‘Don’t be too sure,’ returned Miss Marjory, with a very wise, not to say mysterious, look. ‘I have a faculty for managing anything I have once set my mind upon, which may surprise you one of these days, as it has surprised wiser people before you.’
‘You are very like a sphinx, Miss Marjory. Please condescend to tell me some more, and that more plainly.’
‘Well, if you must know, it would not much surprise me, if, when Mr. Torwood turns up, you found him almost as much of a paragon as your pattern and idol, Phil.’
‘Mr. Torwood! Oh, Miss Marjory, do you know him? What is he like? and when is he coming?’
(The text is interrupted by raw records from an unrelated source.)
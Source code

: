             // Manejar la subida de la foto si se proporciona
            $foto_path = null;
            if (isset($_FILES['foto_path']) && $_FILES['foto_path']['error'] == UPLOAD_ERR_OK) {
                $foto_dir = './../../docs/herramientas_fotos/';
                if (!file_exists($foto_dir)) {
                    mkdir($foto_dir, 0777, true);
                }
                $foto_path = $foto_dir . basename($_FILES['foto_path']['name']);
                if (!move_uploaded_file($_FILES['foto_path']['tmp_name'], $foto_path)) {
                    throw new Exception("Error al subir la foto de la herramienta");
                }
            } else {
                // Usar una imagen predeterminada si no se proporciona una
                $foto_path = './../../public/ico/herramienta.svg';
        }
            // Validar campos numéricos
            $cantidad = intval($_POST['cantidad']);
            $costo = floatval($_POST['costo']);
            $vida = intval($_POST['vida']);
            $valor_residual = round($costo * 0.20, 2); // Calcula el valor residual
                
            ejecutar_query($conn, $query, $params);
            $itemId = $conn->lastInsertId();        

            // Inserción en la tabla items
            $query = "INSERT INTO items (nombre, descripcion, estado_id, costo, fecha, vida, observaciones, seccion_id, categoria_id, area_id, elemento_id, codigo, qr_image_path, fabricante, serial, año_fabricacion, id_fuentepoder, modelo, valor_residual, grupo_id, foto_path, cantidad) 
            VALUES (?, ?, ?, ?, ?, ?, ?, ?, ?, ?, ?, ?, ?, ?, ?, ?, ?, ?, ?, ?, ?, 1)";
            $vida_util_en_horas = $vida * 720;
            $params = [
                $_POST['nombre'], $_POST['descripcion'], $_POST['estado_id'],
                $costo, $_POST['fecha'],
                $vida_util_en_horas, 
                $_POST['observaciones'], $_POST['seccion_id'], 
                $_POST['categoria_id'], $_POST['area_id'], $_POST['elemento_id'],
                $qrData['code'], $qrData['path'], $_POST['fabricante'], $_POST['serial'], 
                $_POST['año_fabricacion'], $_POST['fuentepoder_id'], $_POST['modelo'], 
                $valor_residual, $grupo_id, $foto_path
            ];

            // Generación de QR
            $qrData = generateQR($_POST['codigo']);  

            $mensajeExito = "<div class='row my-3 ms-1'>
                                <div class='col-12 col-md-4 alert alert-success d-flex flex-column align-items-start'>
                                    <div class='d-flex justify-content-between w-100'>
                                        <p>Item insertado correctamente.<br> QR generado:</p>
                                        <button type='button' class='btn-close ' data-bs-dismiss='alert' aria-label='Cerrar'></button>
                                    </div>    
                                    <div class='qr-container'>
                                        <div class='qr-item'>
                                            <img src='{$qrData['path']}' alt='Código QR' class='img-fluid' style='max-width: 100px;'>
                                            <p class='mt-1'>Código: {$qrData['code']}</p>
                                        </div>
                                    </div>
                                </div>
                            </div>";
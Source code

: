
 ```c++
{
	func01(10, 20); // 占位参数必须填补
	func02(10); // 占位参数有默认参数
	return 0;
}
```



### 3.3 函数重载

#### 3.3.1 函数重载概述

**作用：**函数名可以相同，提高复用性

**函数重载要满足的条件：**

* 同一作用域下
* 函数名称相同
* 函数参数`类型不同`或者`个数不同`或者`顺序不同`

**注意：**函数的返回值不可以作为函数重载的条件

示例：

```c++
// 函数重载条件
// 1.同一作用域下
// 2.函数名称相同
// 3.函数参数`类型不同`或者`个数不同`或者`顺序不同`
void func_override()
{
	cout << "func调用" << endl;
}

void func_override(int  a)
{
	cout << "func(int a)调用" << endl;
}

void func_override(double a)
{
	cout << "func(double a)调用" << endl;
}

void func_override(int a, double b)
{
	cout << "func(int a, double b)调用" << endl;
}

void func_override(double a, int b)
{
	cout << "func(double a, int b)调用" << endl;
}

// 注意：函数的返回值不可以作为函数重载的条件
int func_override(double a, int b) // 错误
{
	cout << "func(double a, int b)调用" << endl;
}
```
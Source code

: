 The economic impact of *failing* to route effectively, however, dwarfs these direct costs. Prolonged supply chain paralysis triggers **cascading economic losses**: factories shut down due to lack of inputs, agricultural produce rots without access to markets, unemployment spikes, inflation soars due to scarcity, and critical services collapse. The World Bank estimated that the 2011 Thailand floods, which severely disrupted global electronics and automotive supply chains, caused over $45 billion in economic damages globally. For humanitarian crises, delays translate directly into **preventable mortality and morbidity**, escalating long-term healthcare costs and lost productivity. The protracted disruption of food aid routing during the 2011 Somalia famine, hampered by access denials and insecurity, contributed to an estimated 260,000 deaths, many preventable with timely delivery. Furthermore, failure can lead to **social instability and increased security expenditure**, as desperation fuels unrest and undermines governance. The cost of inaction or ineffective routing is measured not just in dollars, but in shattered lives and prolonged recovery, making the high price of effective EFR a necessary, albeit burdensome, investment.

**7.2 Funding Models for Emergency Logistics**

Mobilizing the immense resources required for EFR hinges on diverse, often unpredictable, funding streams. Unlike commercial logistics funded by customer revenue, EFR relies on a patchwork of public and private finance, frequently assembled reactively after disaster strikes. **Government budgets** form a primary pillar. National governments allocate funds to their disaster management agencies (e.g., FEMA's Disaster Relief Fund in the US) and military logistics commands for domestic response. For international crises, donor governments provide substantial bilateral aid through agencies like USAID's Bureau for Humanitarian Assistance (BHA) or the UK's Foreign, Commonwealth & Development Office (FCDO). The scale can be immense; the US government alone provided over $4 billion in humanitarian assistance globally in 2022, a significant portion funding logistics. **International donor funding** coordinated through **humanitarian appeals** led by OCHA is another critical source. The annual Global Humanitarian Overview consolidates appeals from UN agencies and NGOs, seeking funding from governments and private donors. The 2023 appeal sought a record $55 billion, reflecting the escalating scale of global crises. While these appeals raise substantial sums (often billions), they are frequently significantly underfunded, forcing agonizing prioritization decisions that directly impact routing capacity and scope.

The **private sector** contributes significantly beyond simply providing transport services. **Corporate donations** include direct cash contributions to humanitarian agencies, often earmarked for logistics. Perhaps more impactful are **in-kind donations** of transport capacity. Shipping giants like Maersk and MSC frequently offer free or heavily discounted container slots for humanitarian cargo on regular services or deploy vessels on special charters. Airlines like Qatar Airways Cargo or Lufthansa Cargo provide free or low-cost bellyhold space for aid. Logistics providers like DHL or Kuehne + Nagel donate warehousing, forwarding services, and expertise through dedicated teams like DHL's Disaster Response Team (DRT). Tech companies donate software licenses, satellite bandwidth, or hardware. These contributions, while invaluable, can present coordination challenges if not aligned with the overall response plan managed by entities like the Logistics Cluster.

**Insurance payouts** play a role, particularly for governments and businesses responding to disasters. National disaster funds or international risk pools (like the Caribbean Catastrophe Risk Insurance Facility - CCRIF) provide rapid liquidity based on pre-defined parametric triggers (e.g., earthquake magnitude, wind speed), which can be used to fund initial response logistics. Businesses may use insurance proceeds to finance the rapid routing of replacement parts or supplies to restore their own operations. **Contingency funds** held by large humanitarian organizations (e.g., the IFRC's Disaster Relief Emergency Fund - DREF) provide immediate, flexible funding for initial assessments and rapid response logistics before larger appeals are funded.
‘What a number of questions at once! You are as bad as I am, Maud. I don’t know when he is coming back, because nobody can tell when he will be well again; but I do know something about him; and his father was a very old friend of mine. I believe he takes after his father, from all I hear; and if so, my advice to you, my dear, is this: don’t engage yourself to Lewis Belassis until you have seen Torrington Torwood.’
Maud looked hard at Miss Marjory, half smiling, half perplexed.
‘I don’t quite understand you—you seem in a dreadfully match-making frame of mind. But Phil thinks so very much of your opinion, that he has made me do the same. I will take your advice, Miss Marjory.’